La construcción de la Línea 6 del Metro, que en un principio fue anunciada como la obra cumbre de la modernidad y la planeación en el estado, hoy atraviesa una fase de fuertes cuestionamientos legales y sociales. La controversia surge directamente de la figura de Mike Flores y Samuel García, quienes han pasado de un discurso de protección total al patrimonio ciudadano a una fase de ejecución administrativa que muchos consideran agresiva. La reciente publicación de un decreto que oficializa la toma de áreas particulares en San Nicolás de los Garza ha dejado claro que la prioridad del Ejecutivo es avanzar con la infraestructura, incluso si esto implica romper las promesas hechas a los sectores productivos y a los vecinos de la zona.

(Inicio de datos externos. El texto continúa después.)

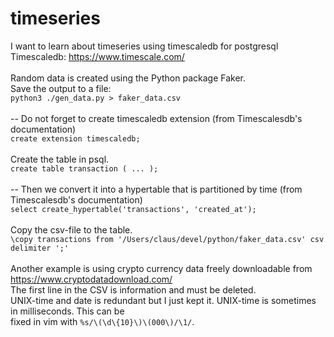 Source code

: # timeseries
I want to learn about timeseries using timescaledb for postgresql
<br />
Timescaledb: https://www.timescale.com/
<br />
<br />
Random data is created using the Python package Faker.
<br />
Save the output to a file:
<br />
`python3 ./gen_data.py > faker_data.csv`
<br />
<br />
-- Do not forget to create timescaledb extension (from Timescalesdb's documentation)
<br />
`create extension timescaledb;`
<br />
<br />
Create the table in psql.
<br />
`create table transaction ( ... );`
<br />
<br />
-- Then we convert it into a hypertable that is partitioned by time (from Timescalesdb's documentation)
<br />
`select create_hypertable('transactions', 'created_at');`
<br />
<br />
Copy the csv-file to the table.
<br />
`\copy transactions from '/Users/claus/devel/python/faker_data.csv' csv delimiter ';'`
<br />
<br />
Another example is using crypto currency data freely downloadable from https://www.cryptodatadownload.com/
<br />
The first line in the CSV is information and must be deleted.
<br />
UNIX-time and date is redundant but I just kept it. UNIX-time is sometimes in milliseconds. This can be
<br />
fixed in vim with `%s/\(\d\{10}\)\(000\)/\1/`.
<br />
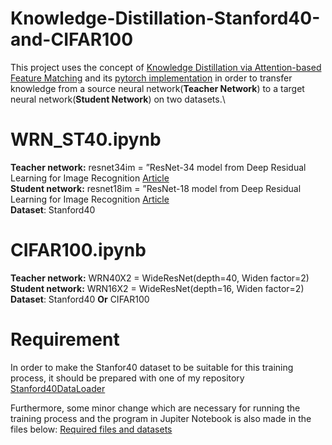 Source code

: # Knowledge-Distillation-Stanford40-and-CIFAR100

This project uses the concept of [Knowledge Distillation via Attention-based Feature Matching](https://arxiv.org/abs/2102.02973) and its [pytorch implementation](https://github.com/clovaai/attention-feature-distillation) in order to transfer knowledge from a source neural network(**Teacher Network**) to a target neural network(**Student Network**) on two datasets.\ 
# WRN_ST40.ipynb
**Teacher network:** resnet34im = ”ResNet-34 model from Deep Residual Learning for Image Recognition [Article](https://arxiv.org/pdf/1512.03385)\
**Student network:** resnet18im = ”ResNet-18 model from Deep Residual Learning for Image Recognition [Article](https://arxiv.org/pdf/1512.03385)\
**Dataset**: Stanford40
# CIFAR100.ipynb
**Teacher network:** WRN40X2 = WideResNet(depth=40, Widen factor=2)\
**Student network:** WRN16X2 = WideResNet(depth=16, Widen factor=2)\
**Dataset**: Stanford40 **Or** CIFAR100

# Requirement
In order to make the Stanfor40 dataset to be suitable for this training process, it should be prepared with one of my repository [Stanford40DataLoader](https://github.com/m-zafari/Stanford40DataLoader)

Furthermore, some minor change which are necessary for running the training process and the program in Jupiter Notebook is also made in the files below:
[Required files and datasets](https://drive.google.com/drive/folders/1U8pX87HGUYdhyCAtsvWpe4Ac_oHS3vwc?usp=sharing)



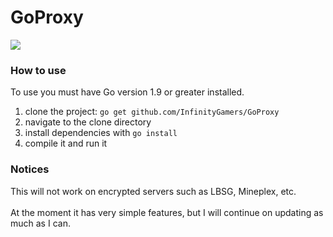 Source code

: # GoProxy

![](https://upload.wikimedia.org/wikipedia/commons/thumb/b/bb/Proxy_concept_en.svg/1200px-Proxy_concept_en.svg.png)

### How to use

To use you must have Go version 1.9 or greater installed.

1. clone the project: `go get github.com/InfinityGamers/GoProxy`
2. navigate to the clone directory
3. install dependencies with `go install`
4. compile it and run it

### Notices

This will not work on encrypted servers such as LBSG, Mineplex, etc. <br><br>
At the moment it has very simple features, but I will continue on updating as much as I can. <br> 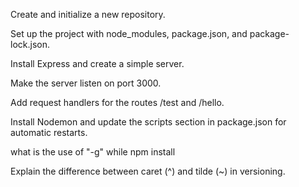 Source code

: Create and initialize a new repository.

Set up the project with node_modules, package.json, and package-lock.json.

Install Express and create a simple server.

Make the server listen on port 3000.

Add request handlers for the routes /test and /hello.

Install Nodemon and update the scripts section in package.json for automatic restarts.

what is the use of "-g" while npm install

Explain the difference between caret (^) and tilde (~) in versioning.
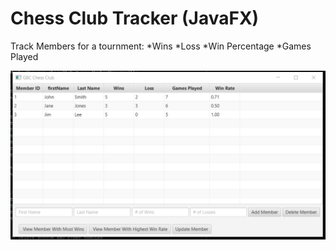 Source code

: # Chess Club Tracker (JavaFX)

Track Members for a tournment:
  *Wins
  *Loss
  *Win Percentage
  *Games Played

![Screenshot](capture.png)

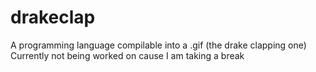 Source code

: # drakeclap
A programming language compilable into a .gif (the drake clapping one) <br>
Currently not being worked on cause I am taking a break
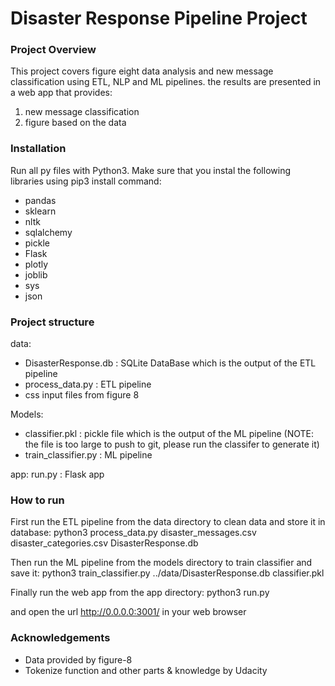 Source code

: # Disaster Response Pipeline Project

### Project Overview
This project covers figure eight data analysis and new message classification using ETL, NLP and ML pipelines.  the results are presented in a web app that provides:
 1. new message classification
 2. figure based on the data


### Installation
Run all py files with Python3. Make sure that you instal the following libraries using pip3 install command:
* pandas
* sklearn
* nltk
* sqlalchemy
* pickle
* Flask
* plotly
* joblib
* sys
* json


### Project structure

data:
- DisasterResponse.db :  SQLite DataBase  which is the output of the ETL pipeline
- process_data.py : ETL pipeline
- css input files from figure 8

Models:
- classifier.pkl : pickle file which is the output of the ML pipeline (NOTE: the file is too large to push to git, please run the classifer to generate it)
- train_classifier.py : ML pipeline

app:
run.py : Flask app 
 

### How to run
First run  the ETL pipeline from the data directory to clean data and store it in database: 
python3 process_data.py disaster_messages.csv disaster_categories.csv DisasterResponse.db

Then run the ML pipeline from the models directory to train classifier and save it:
python3 train_classifier.py ../data/DisasterResponse.db classifier.pkl

Finally run the web app from the app directory:
python3 run.py

and  open the url   http://0.0.0.0:3001/ in your web browser


### Acknowledgements
- Data provided by figure-8 
- Tokenize function and other parts & knowledge by Udacity  
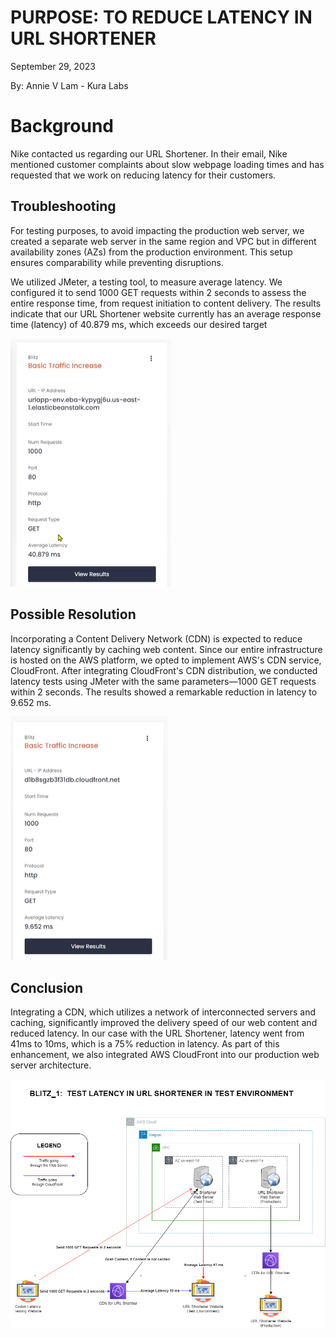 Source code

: # PURPOSE:  TO REDUCE LATENCY IN URL SHORTENER

September 29, 2023

By:  Annie V Lam - Kura Labs

# Background

Nike contacted us regarding our URL Shortener. In their email, Nike mentioned customer complaints about slow webpage loading times and has requested that we work on reducing latency for their customers.  

## Troubleshooting

For testing purposes, to avoid impacting the production web server, we created a separate web server in the same region and VPC but in different availability zones (AZs) from the production environment. This setup ensures comparability while preventing disruptions.

We utilized JMeter, a testing tool, to measure average latency. We configured it to send 1000 GET requests within 2 seconds to assess the entire response time, from request initiation to content delivery. The results indicate that our URL Shortener website currently has an average response time (latency) of 40.879 ms, which exceeds our desired target  

![Latency](Images/Web_Server_Latency.png)

## Possible Resolution

Incorporating a Content Delivery Network (CDN) is expected to reduce latency significantly by caching web content. Since our entire infrastructure is hosted on the AWS platform, we opted to implement AWS's CDN service, CloudFront. After integrating CloudFront's CDN distribution, we conducted latency tests using JMeter with the same parameters—1000 GET requests within 2 seconds. The results showed a remarkable reduction in latency to 9.652 ms.

![Latency](Images/CDN_Latency.png)

## Conclusion

Integrating a CDN, which utilizes a network of interconnected servers and caching, significantly improved the delivery speed of our web content and reduced latency.  In our case with the URL Shortener, latency went from 41ms to 10ms, which is a 75% reduction in latency.  As part of this enhancement, we also integrated AWS CloudFront into our production web server architecture.  

![Diagram](Images/Blitz_1_Diagram.png)


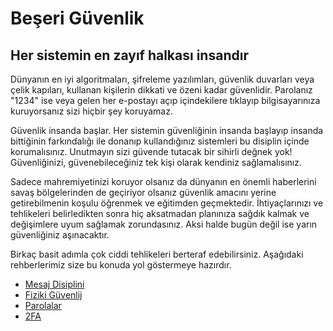 # Beşeri Güvenlik


## Her sistemin en zayıf halkası insandır

Dünyanın en iyi algoritmaları, şifreleme yazılımları, güvenlik duvarları veya çelik kapıları, kullanan kişilerin dikkati ve özeni kadar güvenlidir. Parolanız "1234" ise veya gelen her e-postayı açıp içindekilere tıklayıp bilgisayarınıza kuruyorsanız sizi hiçbir şey koruyamaz. 

Güvenlik insanda başlar. Her sistemin güvenliğinin insanda başlayıp insanda bittiğinin farkındalığı ile donanıp kullandığınız sistemleri bu disiplin içinde korumalısınız. Unutmayın sizi güvende tutacak bir sihirli değnek yok! Güvenliğinizi, güvenebileceğiniz tek kişi olarak kendiniz sağlamalısınız.

Sadece mahremiyetinizi koruyor olsanız da dünyanın en önemli haberlerini savaş bölgelerinden de geçiriyor olsanız güvenlik amacını yerine getirebilmenin koşulu öğrenmek ve eğitimden geçmektedir. İhtiyaçlarınızı ve tehlikeleri belirledikten sonra hiç aksatmadan planınıza sağdık kalmak ve değişimlere uyum sağlamak zorundasınız. Aksi halde bugün değil ise yarın güvenliğiniz aşınacaktır.

Birkaç basit adımla çok ciddi tehlikeleri berteraf edebilirsiniz. Aşağıdaki rehberlerimiz size bu konuda yol göstermeye hazırdır.

* [Mesaj Disiplini](mesaj_disiplini.md)
* [Fiziki Güvenlij](fiziki_guvenlik.md)
* [Parolalar](parolalar.md)
* [2FA](2fa.md)
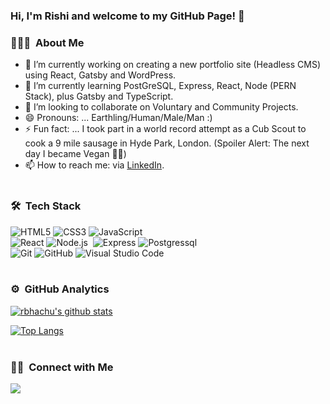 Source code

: ### Hi, I'm Rishi and welcome to my GitHub Page! 👋

### 👨🏻‍💻 &nbsp;About Me

- 🔭 I’m currently working on creating a new portfolio site (Headless CMS) using React, Gatsby and WordPress.
- 🌱 I’m currently learning PostGreSQL, Express, React, Node (PERN Stack), plus Gatsby and TypeScript.
- 👯 I’m looking to collaborate on Voluntary and Community Projects.
- 😄 Pronouns: ... Earthling/Human/Male/Man :)
- ⚡ Fun fact: ... I took part in a world record attempt as a Cub Scout to cook a 9 mile sausage in Hyde Park, London. (Spoiler Alert: The next day I became Vegan 🤢😄)
- 📫 How to reach me: via [LinkedIn](https://www.linkedin.com/in/rishisinghbhachu/).</br></br>

### 🛠 &nbsp;Tech Stack

![HTML5](https://img.shields.io/badge/-HTML5-333333?style=flat&logo=HTML5)
![CSS3](https://img.shields.io/badge/-CSS-333333?style=flat&logo=CSS3&logoColor=1572B6)
![JavaScript](https://img.shields.io/badge/-JavaScript-333333?style=flat&logo=javascript)\
![React](https://img.shields.io/badge/-React-333333?style=flat&logo=react)
![Node.js](https://img.shields.io/badge/-Node.js-05122A?style=flat&logo=node.js)&nbsp;
![Express](https://img.shields.io/badge/-Express-333333?style=flat&logo=express)
![Postgressql](https://img.shields.io/badge/-Postgres-333333?style=flat&logo=postgres)\
![Git](https://img.shields.io/badge/-Git-333333?style=flat&logo=git)
![GitHub](https://img.shields.io/badge/-GitHub-333333?style=flat&logo=github)
![Visual Studio Code](https://img.shields.io/badge/-Visual%20Studio%20Code-05122A?style=flat&logo=visual-studio-code&logoColor=007ACC)</br></br>

### ⚙️ &nbsp;GitHub Analytics

[![rbhachu's github stats](https://github-readme-stats.vercel.app/api?username=rbhachu&show_icons=true&theme=onedark)](https://github.com/rbhachu/github-readme-stats)

[![Top Langs](https://github-readme-stats.vercel.app/api/top-langs/?username=rbhachu&layout=compact&theme=onedark)](https://github.com/rbhachu/github-readme-stats)</br></br>

### 🤝🏻 &nbsp;Connect with Me

<a target="_blank" title="https://www.linkedin.com/in/RishiSinghBhachu/" href="https://www.linkedin.com/in/RishiSinghBhachu/"><img src="https://img.shields.io/badge/-Rishi&nbsp;Singh&nbsp;Bhachu-0077B5?style=flat&logo=Linkedin&logoColor=white"/></a>
<!--<a href="mailto:mrbhachu@gmail.com"><img src="https://img.shields.io/badge/-mrbhachu@gmail.com-D14836?style=flat&logo=Gmail&logoColor=white"/></a>-->
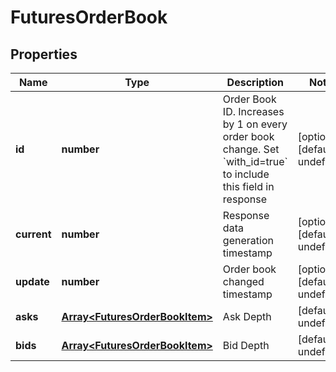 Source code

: # FuturesOrderBook

## Properties

Name | Type | Description | Notes
------------ | ------------- | ------------- | -------------
**id** | **number** | Order Book ID. Increases by 1 on every order book change. Set &#x60;with_id&#x3D;true&#x60; to include this field in response | [optional] [default to undefined]
**current** | **number** | Response data generation timestamp | [optional] [default to undefined]
**update** | **number** | Order book changed timestamp | [optional] [default to undefined]
**asks** | [**Array&lt;FuturesOrderBookItem&gt;**](FuturesOrderBookItem.md) | Ask Depth | [default to undefined]
**bids** | [**Array&lt;FuturesOrderBookItem&gt;**](FuturesOrderBookItem.md) | Bid Depth | [default to undefined]

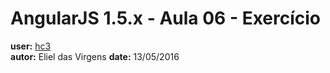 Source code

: # AngularJS 1.5.x - Aula 06 - Exercício  
**user:** [hc3](https://github.com/hc3)  
**autor:** Eliel das Virgens
**date:** 13/05/2016

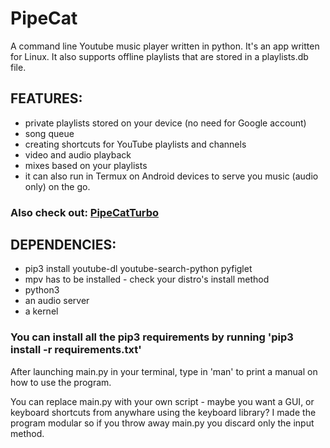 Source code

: # PipeCat
A command line Youtube music player written in python. It's an app written for Linux. It also supports offline playlists that are stored in a playlists.db file. 

<h2>
FEATURES:
</h2>
<ul>
  <li>private playlists stored on your device (no need for Google account)</li>
  <li>song queue</li>
  <li>creating shortcuts for YouTube playlists and channels</li>
  <li>video and audio playback</li>
  <li>mixes based on your playlists</li>
  <li>it can also run in Termux on Android devices to serve you music (audio only) on the go.</li>
 </ul>
<h3>Also check out: <a href="https://github.com/Wojnstup/PipeCatTurbo">PipeCatTurbo</a></h3>
<h2>
DEPENDENCIES:
</h2>
<ul>
  <li>pip3 install youtube-dl youtube-search-python pyfiglet</li>
  <li>mpv has to be installed - check your distro's install method</li>
  <li>python3</li>
  <li>an audio server</li>
  <li>a kernel</li>
</ul>
<h3>
  You can install all the pip3 requirements by running 'pip3 install -r requirements.txt'  
</h3>


After launching main.py in your terminal, type in 'man' to print a manual on how to use the program.

You can replace main.py with your own script - maybe you want a GUI, or keyboard shortcuts from anywhare using the keyboard library? I made the program modular so if you throw away main.py you discard only the input method.
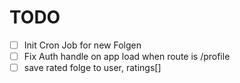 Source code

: # TODO

* [ ] Init Cron Job for new Folgen
* [ ] Fix Auth handle on app load when route is /profile
* [ ] save rated folge to user, ratings[]
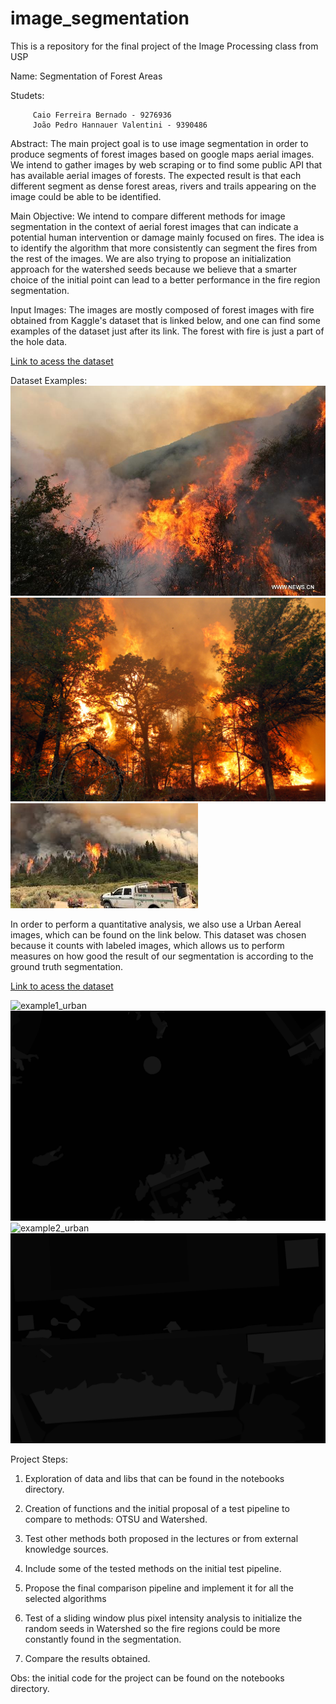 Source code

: # image_segmentation
This is a repository for the final project of the Image Processing class from USP 

Name: Segmentation of Forest Areas

Studets: 

         Caio Ferreira Bernado - 9276936
         João Pedro Hannauer Valentini - 9390486
         
         
Abstract: The main project goal is to use image segmentation in order to produce segments of forest images based on google maps aerial images. We intend to gather images by web scraping or to find some public API that has available aerial images of forests. The expected result is that each different segment as dense forest areas, rivers and trails appearing on the image could be able to be identified.

Main Objective: We intend to compare different methods for image segmentation in the context of aerial forest images that can indicate a potential human intervention or damage mainly focused on fires. The idea is to identify the algorithm that more consistently can segment the fires from the rest of the images. We are also trying to propose an initialization approach for the watershed seeds because we believe that a smarter choice of the initial point can lead to a better performance in the fire region segmentation.

Input Images: The images are mostly composed of forest images with fire obtained from Kaggle's dataset that is linked below, and one can find some examples of the dataset just after its link. The forest with fire is just a part of the hole data.

[Link to acess the dataset](https://www.kaggle.com/kutaykutlu/forest-fire)

Dataset Examples:
![example2](https://github.com/Hannauer/forest_image_segmentation/blob/main/fire_seg_test/2.jpg)
![example3](https://github.com/Hannauer/forest_image_segmentation/blob/main/fire_seg_test/3.jpg)
![example4](https://github.com/Hannauer/forest_image_segmentation/blob/main/fire_seg_test/4.jpg)

In order to perform a quantitative analysis, we also use a Urban Aereal images, which can be found on the link below. This dataset was chosen because it counts with labeled images, which allows us to perform measures on how good the result of our segmentation is according to the ground truth segmentation.

[Link to acess the dataset](https://www.kaggle.com/bulentsiyah/semantic-drone-dataset)

![example1_urban](https://github.com/Hannauer/forest_image_segmentation/blob/main/notebooks/000.jpg)
![example1_urban_label](https://github.com/Hannauer/forest_image_segmentation/blob/main/notebooks/000_label.png)
![example2_urban](https://github.com/Hannauer/forest_image_segmentation/blob/main/notebooks/572.jpg)
![example2_urban_label](https://github.com/Hannauer/forest_image_segmentation/blob/main/notebooks/572_label.png)


Project Steps:

1. Exploration of data and libs that can be found in the notebooks directory.

2. Creation of functions and the initial proposal of a test pipeline to compare to methods: OTSU and Watershed.

3. Test other methods both proposed in the lectures or from external knowledge sources. 

4. Include some of the tested methods on the initial test pipeline.

5. Propose the final comparison pipeline and implement it for all the selected algorithms

6. Test of a sliding window plus pixel intensity analysis to initialize the random seeds in Watershed so the fire regions could be more constantly found in the segmentation.

7. Compare the results obtained.


Obs: the initial code for the project can be found on the notebooks directory.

Mike Flores firma expropiaciones en NL: El giro administrativo de la obra
Uno de los puntos que más suspicacia ha generado es el cambio en la forma de gestionar estos trámites. Recientemente, se dio a conocer que Mike Flores firma expropiaciones en NL tras recibir facultades delegadas que anteriormente eran exclusivas del titular del Poder Ejecutivo. Este movimiento jurídico permite que el Secretario General de Gobierno sea quien asuma la responsabilidad legal de los decretos, mientras que la figura del gobernador se mantiene al margen de la firma directa de estos documentos de despojo.
Desde una perspectiva operativa, el estado argumenta que la medida es necesaria para la denominada “Obra LT Potencia Talleres”. Este proyecto consiste en la instalación de cableado y subestaciones de alta tensión indispensables para suministrar energía a los patios y talleres del sistema monorriel en el área de Citadel. Sin embargo, para los afectados, el hecho de que el gabinete de Mike Flores y Samuel García recurra a la expropiación forzosa de 2 mil 622 metros cuadrados es una señal de que la planeación original fue insuficiente o que se subestimó la necesidad de suelo disponible.
Samuel García y la contradicción del discurso oficial
A pesar de que el actual gobernador, Samuel García, se encargó de realizar giras y videos asegurando que el trazo del Metro no afectaría ni un solo centímetro de la propiedad privada, las cifras oficiales hoy cuentan una historia distinta. Lo que antes era una garantía de respeto absoluto a la inversión de los ciudadanos, hoy se ha convertido en una serie de siete acuerdos de expropiación emitidos desde diciembre hasta la fecha.
Este cambio de rumbo impacta directamente en la credibilidad de la administración. Los propietarios de bodegas y terrenos industriales en los límites de San Nicolás y Apodaca ven con preocupación cómo el discurso de Samuel García ha evolucionado de la conciliación a la imposición. No se trata solo de la pérdida de espacio físico, sino de la vulneración de la confianza jurídica necesaria para cualquier inversión en el estado. Las expropiaciones en Nuevo León han dejado de ser un recurso de última instancia para convertirse en la vía rápida del Gobierno para subsanar errores de logística eléctrica.
La incertidumbre sobre los terrenos expropiados en San Nicolás
El impacto real se vive a nivel de calle en el sector de La Fe. Los terrenos expropiados en San Nicolás, identificados bajo los expedientes catastrales 5819003020, 5819003167 y 5819003168, son piezas clave para el rompecabezas de la Línea 6, pero su ocupación parcial desarticula la funcionalidad de los predios remanentes. Para los empresarios locales, el temor es que este sea solo el inicio de una cadena de afectaciones mayores.
La pregunta que queda en el aire entre los afectados es qué sucedió con la defensa de Samuel García y la propiedad privada. Al inicio de su mandato, el respeto al patrimonio era un estandarte de su visión de “Nuevo Nuevo León”; no obstante, la presión por entregar resultados antes de que termine el sexenio parece haber desplazado esos valores. La falta de transparencia en la comunicación previa con los dueños de los predios ha alimentado la narrativa de un gobierno que prefiere el decreto antes que el diálogo.
Mike Flores y el despojo en San Nicolás bajo la lupa ciudadana
La percepción pública sobre la gestión de Mike Flores y el despojo en San Nicolás es de un desencanto profundo. El Secretario General de Gobierno, al ser ahora el ejecutor principal de estas medidas, enfrenta el reto de justificar por qué se están tomando estas áreas sin haber agotado previamente las negociaciones de compra-venta voluntaria que se prometieron en las mesas de trabajo iniciales.
Al final del día, las expropiaciones en Nuevo León vinculadas al proyecto del Metro demuestran que la infraestructura estatal está avanzando a un costo social que no estaba presupuestado en el discurso político. Mientras el monorriel toma forma sobre la avenida Miguel Alemán, los procesos legales iniciados por Mike Flores y Samuel García dejan una cicatriz en la relación entre el Gobierno y los propietarios, quienes ahora deben enfrentar largos procesos de indemnización por terrenos que, según les dijeron, nunca serían tocados.